KEGG analysis showed the “Cytokine-cytokine receptor interaction” is the main pathway in SARS-CoV-2 infected hBOs. Cytokines such as IL-1, IL-6, and TNFα are in response to an activating stimulus, and they trigger the cell response via association with the specific receptors on the cell surface (23). Interestingly, the SARS-CoV-2 spike (S) protein binds angiotensin-converting enzyme 2 (ACE2) and promotes cellular entry (24). Thus, our results suggested that SARS-CoV-2 entered cells accompanying with many cytokines binding reactions. To identify these cytokines and inhibit the bindings may become an effective strategy to treat COVID-19 diseases.
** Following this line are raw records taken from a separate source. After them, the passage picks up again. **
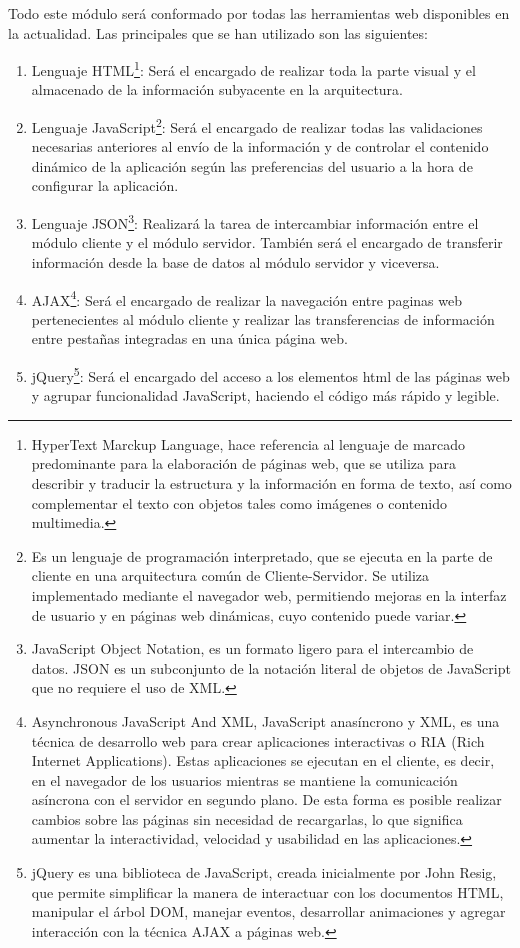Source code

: \bigskip
\par 
Todo este módulo será conformado por todas las herramientas web disponibles en la actualidad. Las principales que se han utilizado son las siguientes:
\begin{enumerate}
\item Lenguaje HTML\footnote[1]{HyperText Marckup Language, hace referencia al lenguaje de marcado predominante para la elaboración de páginas web, que se utiliza para describir y traducir la estructura y la información en forma de texto, así como complementar el texto con objetos tales como imágenes o contenido multimedia.}: Será el encargado de realizar toda la parte visual y el almacenado de la información subyacente en la arquitectura.
\item Lenguaje JavaScript\footnote[2]{Es un lenguaje de programación interpretado, que se ejecuta en la parte de cliente en una arquitectura común de Cliente-Servidor. Se utiliza implementado mediante el navegador web, permitiendo mejoras en la interfaz de usuario y en páginas web dinámicas, cuyo contenido puede variar.}: Será el encargado de realizar todas las validaciones necesarias anteriores al envío de la información y de controlar el contenido dinámico de la aplicación según las preferencias del usuario a la hora de configurar la aplicación.
\item Lenguaje JSON\footnote[3]{JavaScript Object Notation, es un formato ligero para el intercambio de datos. JSON es un subconjunto de la notación literal de objetos de JavaScript que no requiere el uso de XML.}: Realizará la tarea de intercambiar información entre el módulo cliente y el módulo servidor. También será el encargado de transferir información desde la base de datos al módulo servidor y viceversa.
\item AJAX\footnote[4]{Asynchronous JavaScript And XML, JavaScript anasíncrono y XML, es una técnica de desarrollo web para crear aplicaciones interactivas o RIA (Rich Internet Applications). Estas aplicaciones se ejecutan en el cliente, es decir, en el navegador de los usuarios mientras se mantiene la comunicación asíncrona con el servidor en segundo plano. De esta forma es posible realizar cambios sobre las páginas sin necesidad de recargarlas, lo que significa aumentar la interactividad, velocidad y usabilidad en las aplicaciones.}: Será el encargado de realizar la navegación entre paginas web pertenecientes al módulo cliente y realizar las transferencias de información entre pestañas integradas en una única página web.
\item jQuery\footnote[5]{jQuery es una biblioteca de JavaScript, creada inicialmente por John Resig, que permite simplificar la manera de interactuar con los documentos HTML, manipular el árbol DOM, manejar eventos, desarrollar animaciones y agregar interacción con la técnica AJAX a páginas web.}: Será el encargado del acceso a los elementos html de las páginas web y agrupar funcionalidad JavaScript, haciendo el código más rápido y legible.

\end{enumerate}
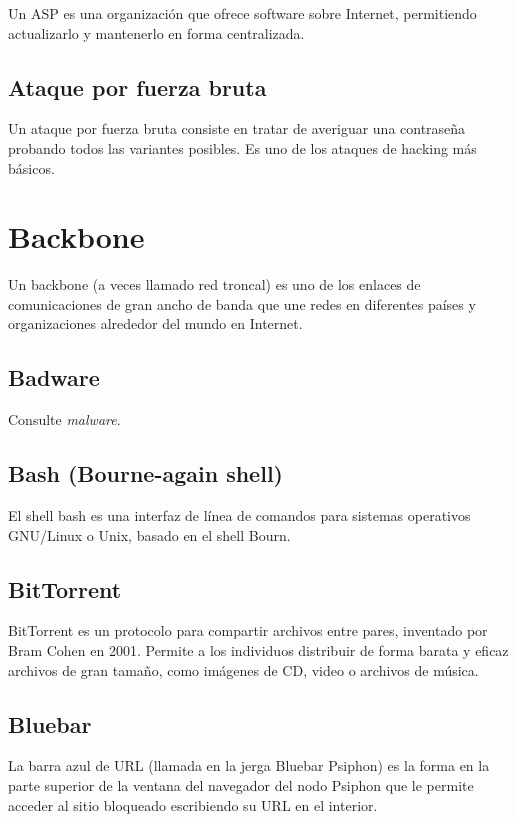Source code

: Un ASP es una organización que ofrece software sobre Internet,
permitiendo actualizarlo y mantenerlo en forma centralizada.

\subsection{Ataque por fuerza bruta}\label{ataque-por-fuerza-bruta}

Un ataque por fuerza bruta consiste en tratar de averiguar una
contraseña probando todos las variantes posibles. Es uno de los ataques
de hacking más básicos.

\section{Backbone}\label{backbone}

Un backbone (a veces llamado red troncal) es uno de los enlaces de
comunicaciones de gran ancho de banda que une redes en diferentes países
y organizaciones alrededor del mundo en Internet.

\subsection{Badware}\label{badware}

Consulte \emph{malware}.

\subsection{Bash (Bourne-again shell)}\label{bash-bourne-again-shell}

El shell bash es una interfaz de línea de comandos para sistemas
operativos GNU/Linux o Unix, basado en el shell Bourn.

\subsection{BitTorrent}\label{bittorrent}

BitTorrent es un protocolo para compartir archivos entre pares,
inventado por Bram Cohen en 2001. Permite a los individuos distribuir de
forma barata y eficaz archivos de gran tamaño, como imágenes de CD,
video o archivos de música.

\subsection{Bluebar}\label{bluebar}

La barra azul de URL (llamada en la jerga Bluebar Psiphon) es la forma
en la parte superior de la ventana del navegador del nodo Psiphon que le
permite acceder al sitio bloqueado escribiendo su URL en el interior.

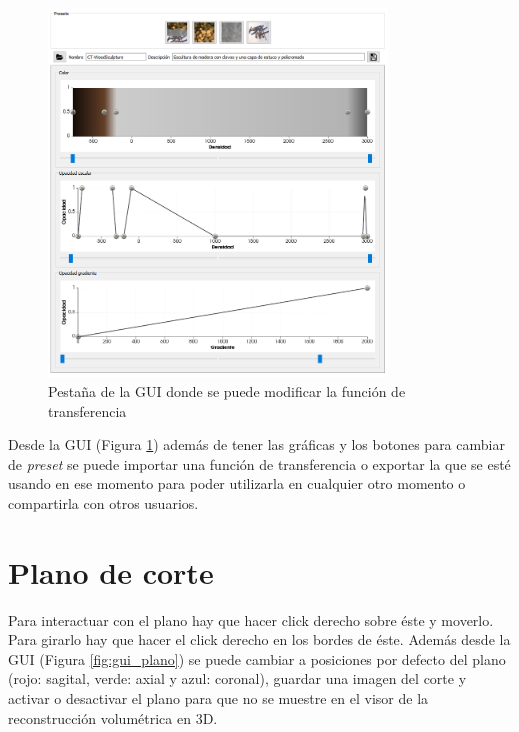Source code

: \begin{figure}[H]
	\centering
	\includegraphics[width=9cm]{imagenes/pestana_funcion_de_transferencia}
	\caption{Pestaña de la GUI donde se puede modificar la función de transferencia}
	\label{fig:pestana_funcion_de_transferencia}
\end{figure}

Desde la GUI (Figura \ref{fig:pestana_funcion_de_transferencia}) además de tener las gráficas y los botones para cambiar de \textit{preset} se puede importar una función de transferencia o exportar la que se esté usando en ese momento para poder utilizarla en cualquier otro momento o compartirla con otros usuarios.

\section{Plano de corte}

Para interactuar con el plano hay que hacer click derecho sobre éste y moverlo. Para girarlo hay que hacer el click derecho en los bordes de éste. Además desde la GUI (Figura \ref{fig:gui_plano}) se puede cambiar a posiciones por defecto del plano (rojo: sagital, verde: axial y azul: coronal), guardar una imagen del corte y activar o desactivar el plano para que no se muestre en el visor de la reconstrucción volumétrica en 3D.

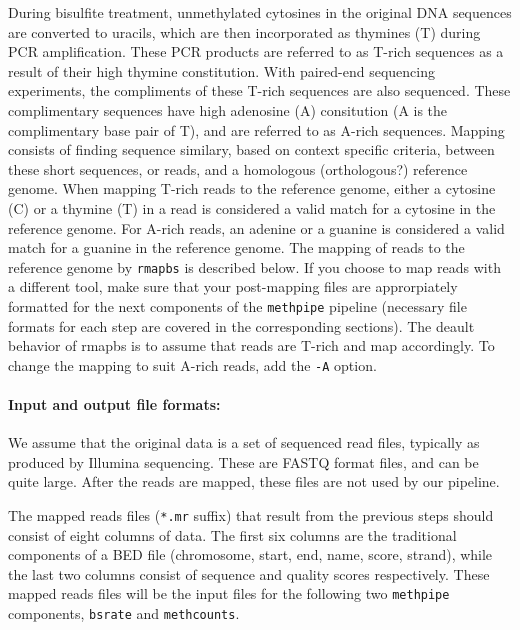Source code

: \documentclass[10pt]{article}
\newcommand{\meth}{\texttt{methpipe}}
\newcommand{\prog}[1]{\texttt{#1}}
\newcommand{\fn}[1]{\texttt{#1}}
\newcommand{\op}[1]{\texttt{#1}}
\begin{document}
During bisulfite treatment, unmethylated cytosines in the original DNA
sequences are converted to uracils, which are then incorporated as
thymines (T) during PCR amplification. These PCR products are referred
to as T-rich sequences as a result of their high thymine
constitution. With paired-end sequencing experiments, the compliments
of these T-rich sequences are also sequenced.  These complimentary
sequences have high adenosine (A) consitution (A is the complimentary
base pair of T), and are referred to as A-rich sequences. Mapping
consists of finding sequence similary, based on context specific
criteria, between these short sequences, or reads, and a homologous
(orthologous?) reference genome.  When mapping T-rich reads to the
reference genome, either a cytosine (C) or a thymine (T) in a read is
considered a valid match for a cytosine in the reference genome. For
A-rich reads, an adenine or a guanine is considered a valid match for
a guanine in the reference genome. The mapping of reads to the
reference genome by \prog{rmapbs} is described below. If you choose
to map reads with a different tool, make sure that your post-mapping
files are approrpiately formatted for the next components of the
\meth{} pipeline (necessary file formats for each step are covered in
the corresponding sections).  The deault behavior of rmapbs is to
assume that reads are T-rich and map accordingly. To change the
mapping to suit A-rich reads, add the \op{-A} option.

\paragraph{Input and output file formats:} We assume that the original
data is a set of sequenced read files, typically as produced by
Illumina sequencing. These are FASTQ format files, and can be quite
large. After the reads are mapped, these files are not used by our
pipeline.

The mapped reads files (\fn{*.mr} suffix) that result from the previous
steps should consist of eight columns of data. The first six columns
are the traditional components of a BED file (chromosome, start, end,
name, score, strand), while the last two columns consist of sequence
and quality scores respectively. These mapped reads files will be the
input files for the following two \meth{} components, \prog{bsrate}
and \prog{methcounts}.
\end{document}
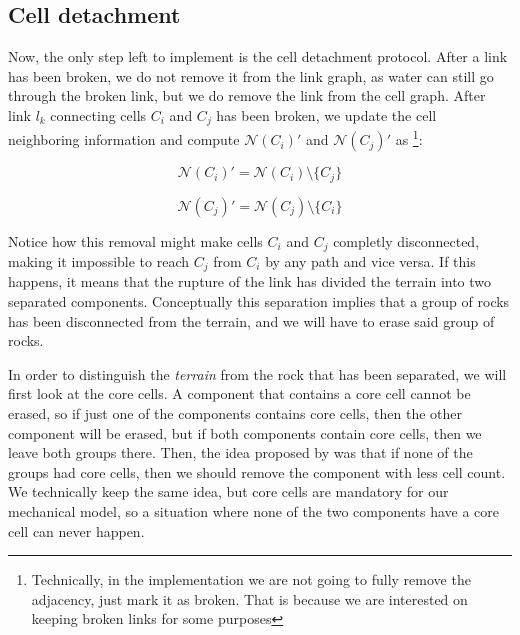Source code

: \subsection{Cell detachment}\label{sec:detachment}
Now, the only step left to implement is the cell detachment protocol.
After a link has been broken, we do not remove it from the link 
graph, as water can still go through the broken link, but we do 
remove the link from the cell graph. After link $l_k$ connecting 
cells $C_i$ and $C_j$ has been broken, we update the cell neighboring 
information and compute $\mathcal{N}(C_i)'$ and $\mathcal{N}(C_j)'$ as 
\footnote{Technically, in the implementation we are not going to fully 
remove the adjacency, just mark it as broken. That is because we are 
interested on keeping broken links for some purposes}:

\begin{equation}\label{eq:neigh_update}
    \mathcal{N}(C_i)' = \mathcal{N}(C_i) \setminus \{C_j\}
\end{equation}

\begin{equation}
    \mathcal{N}(C_j)' = \mathcal{N}(C_j) \setminus \{C_i\}
\end{equation}

Notice how this removal might make cells $C_i$ and $C_j$ completly 
disconnected, making it impossible to reach $C_j$ from $C_i$ by any path 
and vice versa. If this happens, it means that the rupture of the 
link has divided the terrain into two separated components. Conceptually 
this separation implies that a group of rocks has been disconnected from 
the terrain, and we will have to erase said group of rocks.

\vspace{10pt}

In order to distinguish the \textit{terrain} from the rock that has been 
separated, we will first look at the core cells. A component that contains 
a core cell cannot be erased, so if just one of the components contains 
core cells, then the other component will be erased, but if both components
contain core cells, then we leave both groups there. Then, the idea proposed 
by \cite{10.2312:ceig.20241139} was that if none of the groups had core
cells, then we should remove the component with less cell count. We
technically keep the same idea, but core cells are mandatory for our 
mechanical model, so a situation where none of the two components have 
a core cell can never happen.

\vspace{10pt}


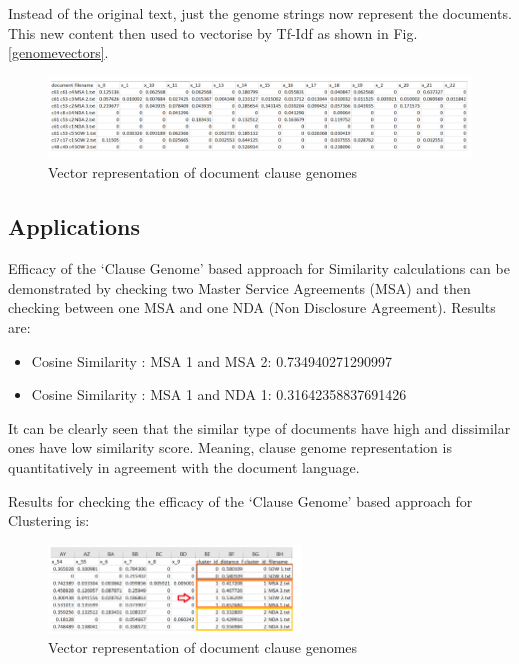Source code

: \documentclass[9pt,academicons]{article}
\begin{document}
Instead of the original text, just the genome strings now represent the documents. This new content then used to vectorise by Tf-Idf as shown in Fig. \ref{genomevectors}.

 \begin{figure}[h!]
 \begin{center}
  \includegraphics[width=\textwidth]{img/genomevectors.png}
  \caption{Vector representation of document clause genomes}
  \label{fig:genomevectors}
 \end{center}
 \end{figure}


\subsection{Applications}
\label{subsec:application}

Efficacy of the `Clause Genome' based approach for Similarity calculations can be demonstrated by checking two Master Service Agreements (MSA) and then checking between one MSA and one NDA (Non Disclosure Agreement). Results are:

 \begin{itemize}
 \item Cosine Similarity : MSA 1 and MSA 2: 0.734940271290997 
\item Cosine Similarity : MSA 1 and NDA 1: 0.31642358837691426 
\end{itemize}

It can be clearly seen that the similar type of documents have high and dissimilar ones have low similarity score. Meaning, clause genome
representation is quantitatively in agreement with the document language.

Results for checking the efficacy of the `Clause Genome' based approach for Clustering is:

 \begin{figure}[h!]
 \begin{center}
  \includegraphics[width=0.6\textwidth]{img/genomeclustering.png}
  \caption{Vector representation of document clause genomes}
  \label{fig:genomeclustering}
 \end{center}
 \end{figure}
 
\end{document}
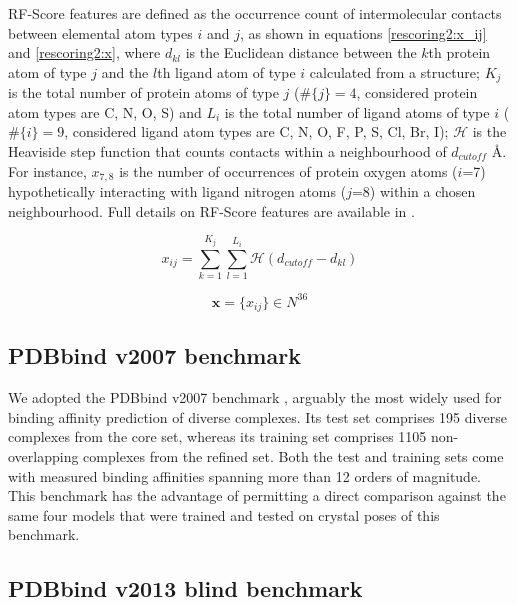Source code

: \documentclass[twocolumn]{bmcart}
\begin{document}
RF-Score features are defined as the occurrence count of intermolecular contacts between elemental atom types $i$ and $j$, as shown in equations \ref{rescoring2:x_ij} and \ref{rescoring2:x}, where $d_{kl}$ is the Euclidean distance between the $k$th protein atom of type $j$ and the $l$th ligand atom of type $i$ calculated from a structure; $K_j$ is the total number of protein atoms of type $j$ ($\#\{j\}=4$, considered protein atom types are C, N, O, S) and $L_i$ is the total number of ligand atoms of type $i$ ($\#\{i\}=9$, considered ligand atom types are C, N, O, F, P, S, Cl, Br, I); $\mathcal{H}$ is the Heaviside step function that counts contacts within a neighbourhood of $d_{cutoff}$ \AA. For instance, $x_{7,8}$ is the number of occurrences of protein oxygen atoms ($i$=7) hypothetically interacting with ligand nitrogen atoms ($j$=8) within a chosen neighbourhood. Full details on RF-Score features are available in \cite{564,1295}.

\begin{equation}
\label{rescoring2:x_ij}
x_{ij}=\sum_{k=1}^{K_j}\sum_{l=1}^{L_i}\mathcal{H}(d_{cutoff}-d_{kl})
\end{equation}

\begin{equation}
\label{rescoring2:x}
\mathbf x=\{x_{ij}\}\in N^{36}
\end{equation}

\subsection*{PDBbind v2007 benchmark}

We adopted the PDBbind v2007 benchmark \cite{1313}, arguably the most widely used \cite{1647,1432} for binding affinity prediction of diverse complexes. Its test set comprises 195 diverse complexes from the core set, whereas its training set comprises 1105 non-overlapping complexes from the refined set. Both the test and training sets come with measured binding affinities spanning more than 12 orders of magnitude. This benchmark has the advantage of permitting a direct comparison against the same four models that were trained and tested on crystal poses \cite{1647} of this benchmark.

\subsection*{PDBbind v2013 blind benchmark}
\end{document}
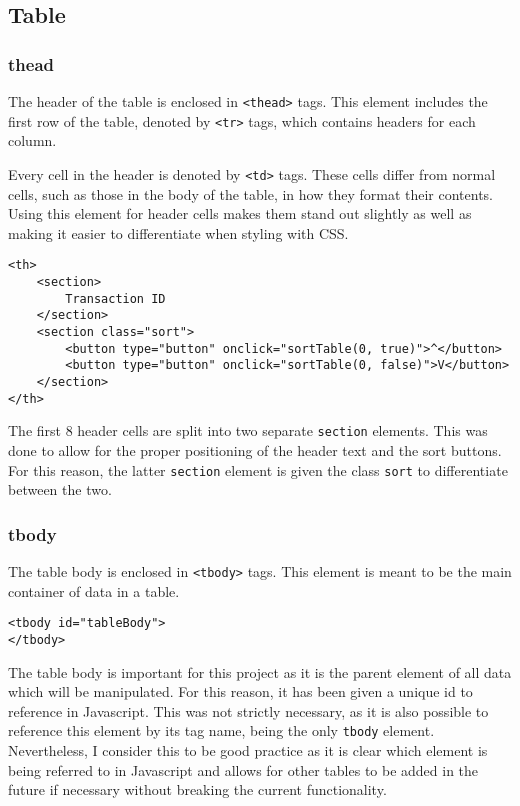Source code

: \documentclass[letterpaper]{article}
\begin{document}
\subsection{Table}

\subsubsection{thead}

The header of the table is enclosed in \lstinline{<thead>} tags.
This element includes the first row of the table, denoted by \lstinline{<tr>} tags, which contains headers for each column.

Every cell in the header is denoted by \lstinline{<td>} tags.
These cells differ from normal cells, such as those in the body of the table, in how they format their contents.
Using this element for header cells makes them stand out slightly as well as making it easier to differentiate when styling with CSS.

\begin{lstlisting}[firstnumber=61]
<th>
    <section>
        Transaction ID
    </section>
    <section class="sort">
        <button type="button" onclick="sortTable(0, true)">^</button>
        <button type="button" onclick="sortTable(0, false)">V</button>
    </section>
</th>
\end{lstlisting}

The first 8 header cells are split into two separate \lstinline{section} elements.
This was done to allow for the proper positioning of the header text and the sort buttons.
For this reason, the latter \lstinline{section} element is given the class \lstinline{sort} to differentiate between the two.

\subsubsection{tbody}

The table body is enclosed in \lstinline{<tbody>} tags.
This element is meant to be the main container of data in a table.

\begin{lstlisting}
<tbody id="tableBody">
</tbody>
\end{lstlisting}

The table body is important for this project as it is the parent element of all data which will be manipulated.
For this reason, it has been given a unique id to reference in Javascript.
This was not strictly necessary, as it is also possible to reference this element by its tag name, being the only \lstinline{tbody} element.
Nevertheless, I consider this to be good practice as it is clear which element is being referred to in Javascript and allows for other tables to be added in the future if necessary without breaking the current functionality.
\end{document}
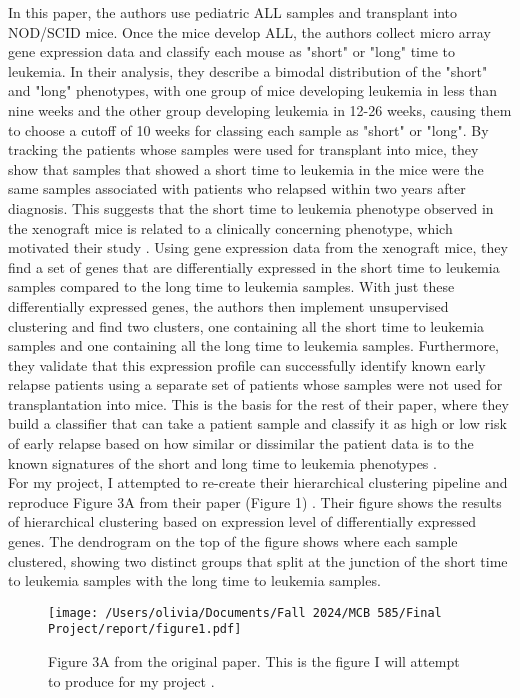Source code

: \documentclass{article}
\begin{document}
In this paper, the authors use pediatric ALL samples and transplant into NOD/SCID mice. Once the mice develop ALL, the authors collect micro array gene expression data and classify each mouse as "short" or "long" time to leukemia. In their analysis, they describe a bimodal distribution of the "short" and "long" phenotypes, with one group of mice developing leukemia in less than nine weeks and the other group developing leukemia in 12-26 weeks, causing them to choose a cutoff of 10 weeks for classing each sample as "short" or "long". By tracking the patients whose samples were used for transplant into mice, they show that samples that showed a short time to leukemia in the mice were the same samples associated with patients who relapsed within two years after diagnosis. This suggests that the short time to leukemia phenotype observed in the xenograft mice is related to a clinically concerning phenotype, which motivated their study \cite{data}. Using gene expression data from the xenograft mice, they find a set of genes that are differentially expressed in the short time to leukemia samples compared to the long time to leukemia samples. With just these differentially expressed genes, the authors then implement unsupervised clustering and find two clusters, one containing all the short time to leukemia samples and one containing all the long time to leukemia samples. Furthermore, they validate that this expression profile can successfully identify known early relapse patients using a separate set of patients whose samples were not used for transplantation into mice. This is the basis for the rest of their paper, where they build a classifier that can take a patient sample and classify it as high or low risk of early relapse based on how similar or dissimilar the patient data is to the known signatures of the short and long time to leukemia phenotypes \cite{data}. 
\\

For my project, I attempted to re-create their hierarchical clustering pipeline and reproduce Figure 3A from their paper (Figure 1) \cite{data}. Their figure shows the results of hierarchical clustering based on expression level of differentially expressed genes. The dendrogram on the top of the figure shows where each sample clustered, showing two distinct groups that split at the junction of the short time to leukemia samples with the long time to leukemia samples. 

\begin{figure}[H]
    \centering
    \texttt{[image: /Users/olivia/Documents/Fall 2024/MCB 585/Final Project/report/figure1.pdf]}
    \caption{Figure 3A from the original paper. This is the figure I will attempt to produce for my project \cite{data}.}
    \label{fig:1}
\end{figure}
\end{document}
After analyzing the PPI network, we found the NF-κB pathway is involved in the COVID-19. The NF-κB pathway is considered as an inflammation center, which is based on the role in the expression of proinflammatory genes including cytokines, chemokines, and adhesion molecules (25). NF-κB activation induces various target genes in inflammatory diseases and NF-κB signaling crosstalk affects many signaling pathways such as STAT3, RGS12, WNT–β-catenin, and P53 (26-28). Cytokine storm syndromes and immunosuppression, which are mainly regulated by NF-κB, are the specific pathological processes in the severe COVID-19 patients (29, 30). Thus, inhibition of NF-κB therapy can inhibit the infection caused by SARS-CoV-2.
In summary, NFKBIA, C3, and CCL20 may be key genes in SARS-CoV-2 infected hBOs. Our study suggested that “Cytokine-cytokine receptor interaction”, “P53 signaling pathway”, and “Apoptosis” were the main signaling pathways during SARS-CoV-2 infection. Our data provide further evidence for the intervention during SARS-CoV-2 infection.